In Canada, industry analyst Dennis DesRosiers forecasts an increase of 1 to 2 per cent in 2015.
"Canadians are finally coming back to the marketplace and buying at levels they probably should have been at long term," Mr. DesRosiers, president of DesRosiers Automotive Consultants Inc., said in an interview Monday. "For quite a long time – it could stretch to a decade and a half to two decades – Canadians actually underbought."
That was, he believes, in part because of a series of crises ranging from governments slashing debts to the recession of 2008-09 that sapped consumer confidence.
Now however, such factors as the age of vehicles on the road, high prices for used cars and, for the moment, low interest rates are sparking record deliveries.
Sales could reach two million annually, Mr. DesRosiers said, although he's not expecting the market to hit that number in 2015. Low gas prices should help boost 2015 sales, he said.
Carlos Gomes, a Bank of Nova Scotia economist who specializes in the auto industry, is forecasting sales of 1.855 million in 2015.
As Chrysler Canada Inc. and Ford Motor Co. of Canada Ltd. battled for the top spot in the sales race, they each increased December sales by 40 per cent from year-earlier levels. Ford took the title with sales of 291,951, compared with 290,004 for Chrysler.
The Ford total was its best year since 2007, while Chrysler posted its best year yet for sales in Canada.

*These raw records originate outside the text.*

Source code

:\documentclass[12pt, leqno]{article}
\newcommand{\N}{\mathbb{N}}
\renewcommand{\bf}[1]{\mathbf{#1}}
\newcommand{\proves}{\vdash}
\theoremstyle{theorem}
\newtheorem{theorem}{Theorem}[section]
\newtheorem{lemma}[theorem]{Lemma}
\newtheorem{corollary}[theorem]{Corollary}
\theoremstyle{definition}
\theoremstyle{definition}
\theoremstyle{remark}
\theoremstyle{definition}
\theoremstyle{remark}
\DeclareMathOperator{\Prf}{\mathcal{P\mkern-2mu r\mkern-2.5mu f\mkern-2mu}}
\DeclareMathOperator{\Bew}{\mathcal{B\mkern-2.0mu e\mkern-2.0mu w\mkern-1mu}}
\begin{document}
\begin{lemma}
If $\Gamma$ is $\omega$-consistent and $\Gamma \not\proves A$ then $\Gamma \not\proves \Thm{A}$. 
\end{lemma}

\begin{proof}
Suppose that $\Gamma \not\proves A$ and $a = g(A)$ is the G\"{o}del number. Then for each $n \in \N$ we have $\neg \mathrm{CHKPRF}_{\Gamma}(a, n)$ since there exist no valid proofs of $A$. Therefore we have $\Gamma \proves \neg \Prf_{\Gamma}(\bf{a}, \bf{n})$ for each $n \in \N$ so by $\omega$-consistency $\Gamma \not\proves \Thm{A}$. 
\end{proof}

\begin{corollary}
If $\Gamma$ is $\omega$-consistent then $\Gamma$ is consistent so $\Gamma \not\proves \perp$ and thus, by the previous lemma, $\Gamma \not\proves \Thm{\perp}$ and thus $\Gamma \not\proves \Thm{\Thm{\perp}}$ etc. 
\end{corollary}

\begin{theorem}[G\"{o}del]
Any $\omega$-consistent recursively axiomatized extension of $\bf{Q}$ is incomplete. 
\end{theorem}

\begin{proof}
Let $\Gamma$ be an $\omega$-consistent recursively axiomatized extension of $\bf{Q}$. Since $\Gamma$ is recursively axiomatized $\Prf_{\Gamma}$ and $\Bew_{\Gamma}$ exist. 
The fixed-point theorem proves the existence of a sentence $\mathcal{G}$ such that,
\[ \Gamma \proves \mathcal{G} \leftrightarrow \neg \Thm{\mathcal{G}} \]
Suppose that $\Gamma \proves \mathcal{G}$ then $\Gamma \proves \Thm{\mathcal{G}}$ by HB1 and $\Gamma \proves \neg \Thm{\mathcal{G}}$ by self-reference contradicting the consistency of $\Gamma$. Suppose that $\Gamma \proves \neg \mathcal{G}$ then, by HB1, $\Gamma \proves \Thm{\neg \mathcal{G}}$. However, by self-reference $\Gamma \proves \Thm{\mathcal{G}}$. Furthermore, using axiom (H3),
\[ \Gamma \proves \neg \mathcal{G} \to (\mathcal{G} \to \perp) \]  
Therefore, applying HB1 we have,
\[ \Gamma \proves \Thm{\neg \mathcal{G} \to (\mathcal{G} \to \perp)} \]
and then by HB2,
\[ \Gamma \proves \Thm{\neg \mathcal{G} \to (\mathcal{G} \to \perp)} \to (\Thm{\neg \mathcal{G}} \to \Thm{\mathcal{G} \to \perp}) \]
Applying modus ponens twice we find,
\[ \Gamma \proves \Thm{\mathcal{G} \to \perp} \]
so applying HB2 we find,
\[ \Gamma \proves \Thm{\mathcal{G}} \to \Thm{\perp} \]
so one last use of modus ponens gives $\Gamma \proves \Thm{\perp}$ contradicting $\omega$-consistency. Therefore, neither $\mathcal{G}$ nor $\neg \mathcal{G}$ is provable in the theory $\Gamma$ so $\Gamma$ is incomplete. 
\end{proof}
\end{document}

Another dozen auto makers or their divisions also posted record Canadian sales.
U.S. sales are forecast to fall just short of the 17 million level this year, at record average transaction prices, which indicates a healthy market, instead of the incentive-driven years of the early 2000s when the industry set volume records but racked up tens of billions of dollars in losses.
"When we look at transaction prices broadly in the industry, which are very robust, it's been very solid compared to year-ago levels, a portion of that – it's difficult estimate how much – is due to consumers wanting new features, content and products in the marketplace," John Felice, vice-president of U.S. sales for Ford Motor Co., said during a conference call with analysts and reporters Monday. "So great products in the industry and consumers are showing a willingness to pay."
Average transaction prices in the U.S. market were about $1,600 (U.S.) higher last month than a year earlier, and about $1,100 higher than they were in November, Ford said.
"We suspect easy credit is playing an important role, augmented by unique deflationary forces at work in the U.S. auto market," Morgan Stanley & Co. LLC analyst Adam Jonas said in a note to clients.
Mr. Jonas noted that 90 per cent of cars purchased by Americans are bought with monthly payments in mind, which means decisions affected by the length-of-loan terms, interest rates and assumptions about the values of vehicles when leases end.